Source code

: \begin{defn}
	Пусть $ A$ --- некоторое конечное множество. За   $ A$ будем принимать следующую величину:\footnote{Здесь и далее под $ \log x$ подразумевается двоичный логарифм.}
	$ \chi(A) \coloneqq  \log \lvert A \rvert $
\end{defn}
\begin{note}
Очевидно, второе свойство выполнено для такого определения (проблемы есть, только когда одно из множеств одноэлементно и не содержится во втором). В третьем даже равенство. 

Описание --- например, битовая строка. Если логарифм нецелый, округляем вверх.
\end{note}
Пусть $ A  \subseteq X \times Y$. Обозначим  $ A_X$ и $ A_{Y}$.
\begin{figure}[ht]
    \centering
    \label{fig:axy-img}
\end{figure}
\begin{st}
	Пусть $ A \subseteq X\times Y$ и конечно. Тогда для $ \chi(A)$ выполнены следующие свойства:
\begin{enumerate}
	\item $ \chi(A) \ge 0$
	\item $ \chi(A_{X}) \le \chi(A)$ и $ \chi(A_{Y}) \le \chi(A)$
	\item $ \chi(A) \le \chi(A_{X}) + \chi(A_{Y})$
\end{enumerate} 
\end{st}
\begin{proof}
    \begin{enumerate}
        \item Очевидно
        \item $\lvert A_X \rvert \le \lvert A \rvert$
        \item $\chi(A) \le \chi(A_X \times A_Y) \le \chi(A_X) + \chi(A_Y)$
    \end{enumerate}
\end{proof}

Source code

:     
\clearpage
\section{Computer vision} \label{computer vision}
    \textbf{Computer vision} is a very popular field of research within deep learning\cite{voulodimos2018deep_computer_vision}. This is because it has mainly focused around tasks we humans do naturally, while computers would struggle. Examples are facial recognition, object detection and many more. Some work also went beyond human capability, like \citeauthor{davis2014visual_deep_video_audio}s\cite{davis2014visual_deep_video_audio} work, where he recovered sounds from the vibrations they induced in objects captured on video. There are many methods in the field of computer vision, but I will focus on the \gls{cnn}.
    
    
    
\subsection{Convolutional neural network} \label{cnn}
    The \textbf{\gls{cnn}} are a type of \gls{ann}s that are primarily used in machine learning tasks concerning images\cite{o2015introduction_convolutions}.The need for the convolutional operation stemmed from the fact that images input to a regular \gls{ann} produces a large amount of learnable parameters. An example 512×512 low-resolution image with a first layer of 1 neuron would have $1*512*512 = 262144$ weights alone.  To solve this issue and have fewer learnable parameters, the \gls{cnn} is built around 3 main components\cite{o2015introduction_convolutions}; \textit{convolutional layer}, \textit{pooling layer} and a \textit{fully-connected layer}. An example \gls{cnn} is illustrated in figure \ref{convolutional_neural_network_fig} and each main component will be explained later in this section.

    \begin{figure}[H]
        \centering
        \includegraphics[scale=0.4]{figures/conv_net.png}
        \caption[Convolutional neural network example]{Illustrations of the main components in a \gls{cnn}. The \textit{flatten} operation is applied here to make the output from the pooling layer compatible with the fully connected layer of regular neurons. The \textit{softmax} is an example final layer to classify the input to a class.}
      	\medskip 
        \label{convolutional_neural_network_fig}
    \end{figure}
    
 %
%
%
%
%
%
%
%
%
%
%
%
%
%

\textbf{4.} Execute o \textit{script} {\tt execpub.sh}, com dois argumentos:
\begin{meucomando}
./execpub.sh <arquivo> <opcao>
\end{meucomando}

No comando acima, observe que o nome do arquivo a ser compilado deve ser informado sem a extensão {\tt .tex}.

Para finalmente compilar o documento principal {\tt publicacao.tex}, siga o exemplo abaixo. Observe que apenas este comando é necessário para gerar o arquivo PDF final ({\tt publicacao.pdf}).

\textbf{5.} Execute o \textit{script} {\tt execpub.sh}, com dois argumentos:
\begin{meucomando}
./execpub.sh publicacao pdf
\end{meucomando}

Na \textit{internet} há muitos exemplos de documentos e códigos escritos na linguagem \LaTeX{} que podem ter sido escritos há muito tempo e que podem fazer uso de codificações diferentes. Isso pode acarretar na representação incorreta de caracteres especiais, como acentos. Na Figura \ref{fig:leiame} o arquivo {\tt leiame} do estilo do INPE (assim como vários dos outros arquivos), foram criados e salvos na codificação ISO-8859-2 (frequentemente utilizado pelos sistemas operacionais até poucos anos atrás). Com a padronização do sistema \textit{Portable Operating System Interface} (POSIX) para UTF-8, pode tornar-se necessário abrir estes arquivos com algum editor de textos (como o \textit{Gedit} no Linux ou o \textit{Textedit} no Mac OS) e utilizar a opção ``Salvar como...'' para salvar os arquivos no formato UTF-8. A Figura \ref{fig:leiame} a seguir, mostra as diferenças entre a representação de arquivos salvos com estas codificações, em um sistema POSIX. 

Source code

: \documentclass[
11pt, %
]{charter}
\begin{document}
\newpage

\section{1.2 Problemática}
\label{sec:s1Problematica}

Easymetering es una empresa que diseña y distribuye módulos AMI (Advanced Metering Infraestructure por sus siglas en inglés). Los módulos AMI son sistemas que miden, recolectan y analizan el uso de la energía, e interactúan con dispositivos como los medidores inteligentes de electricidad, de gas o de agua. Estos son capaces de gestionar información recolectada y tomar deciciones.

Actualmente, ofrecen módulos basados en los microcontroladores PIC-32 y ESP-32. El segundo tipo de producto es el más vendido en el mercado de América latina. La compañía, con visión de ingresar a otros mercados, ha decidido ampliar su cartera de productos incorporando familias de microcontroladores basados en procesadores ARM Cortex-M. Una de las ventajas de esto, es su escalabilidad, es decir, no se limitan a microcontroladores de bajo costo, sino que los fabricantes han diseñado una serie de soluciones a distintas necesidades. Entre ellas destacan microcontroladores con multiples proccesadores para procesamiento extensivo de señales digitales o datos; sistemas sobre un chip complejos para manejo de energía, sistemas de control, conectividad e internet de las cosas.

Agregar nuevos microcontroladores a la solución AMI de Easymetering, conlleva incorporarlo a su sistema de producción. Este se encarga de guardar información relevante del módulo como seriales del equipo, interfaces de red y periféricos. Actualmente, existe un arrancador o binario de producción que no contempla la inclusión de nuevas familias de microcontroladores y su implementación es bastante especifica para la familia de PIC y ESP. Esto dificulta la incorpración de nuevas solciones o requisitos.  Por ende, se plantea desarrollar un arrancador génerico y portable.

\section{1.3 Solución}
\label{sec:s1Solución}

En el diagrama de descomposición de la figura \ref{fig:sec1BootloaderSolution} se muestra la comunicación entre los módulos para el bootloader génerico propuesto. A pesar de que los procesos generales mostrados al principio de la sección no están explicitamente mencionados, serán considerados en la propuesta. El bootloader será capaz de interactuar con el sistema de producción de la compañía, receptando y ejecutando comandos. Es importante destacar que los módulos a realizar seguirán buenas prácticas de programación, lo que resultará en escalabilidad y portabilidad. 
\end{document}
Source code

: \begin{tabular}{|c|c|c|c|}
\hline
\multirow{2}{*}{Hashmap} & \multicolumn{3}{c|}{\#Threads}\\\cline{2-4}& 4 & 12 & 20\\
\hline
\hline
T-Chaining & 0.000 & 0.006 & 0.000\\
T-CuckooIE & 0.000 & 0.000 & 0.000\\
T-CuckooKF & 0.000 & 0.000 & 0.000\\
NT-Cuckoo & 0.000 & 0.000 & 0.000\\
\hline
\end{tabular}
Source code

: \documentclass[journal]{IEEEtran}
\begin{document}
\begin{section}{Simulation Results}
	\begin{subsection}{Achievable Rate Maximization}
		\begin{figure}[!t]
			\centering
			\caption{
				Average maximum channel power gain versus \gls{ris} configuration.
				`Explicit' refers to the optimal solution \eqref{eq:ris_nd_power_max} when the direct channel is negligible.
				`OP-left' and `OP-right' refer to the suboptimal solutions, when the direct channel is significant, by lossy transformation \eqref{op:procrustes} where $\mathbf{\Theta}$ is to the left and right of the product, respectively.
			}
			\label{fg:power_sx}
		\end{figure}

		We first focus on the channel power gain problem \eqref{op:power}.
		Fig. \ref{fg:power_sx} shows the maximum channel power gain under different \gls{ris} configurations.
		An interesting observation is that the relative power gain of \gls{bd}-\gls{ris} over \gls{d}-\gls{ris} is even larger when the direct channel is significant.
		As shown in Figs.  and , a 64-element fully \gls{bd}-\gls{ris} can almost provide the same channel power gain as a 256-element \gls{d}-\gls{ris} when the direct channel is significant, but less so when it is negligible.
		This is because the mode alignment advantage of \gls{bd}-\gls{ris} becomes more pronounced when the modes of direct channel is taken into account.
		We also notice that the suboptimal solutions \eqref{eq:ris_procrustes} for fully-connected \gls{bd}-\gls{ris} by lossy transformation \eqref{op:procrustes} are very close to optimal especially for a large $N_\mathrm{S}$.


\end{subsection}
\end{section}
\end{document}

> TASK STATEMENT
When a line of the material holds the string "script", copy that line.

> WRITTEN REPLY
\textbf{4.} Execute o \textit{script} {\tt execpub.sh}, com dois argumentos:
\textbf{5.} Execute o \textit{script} {\tt execpub.sh}, com dois argumentos:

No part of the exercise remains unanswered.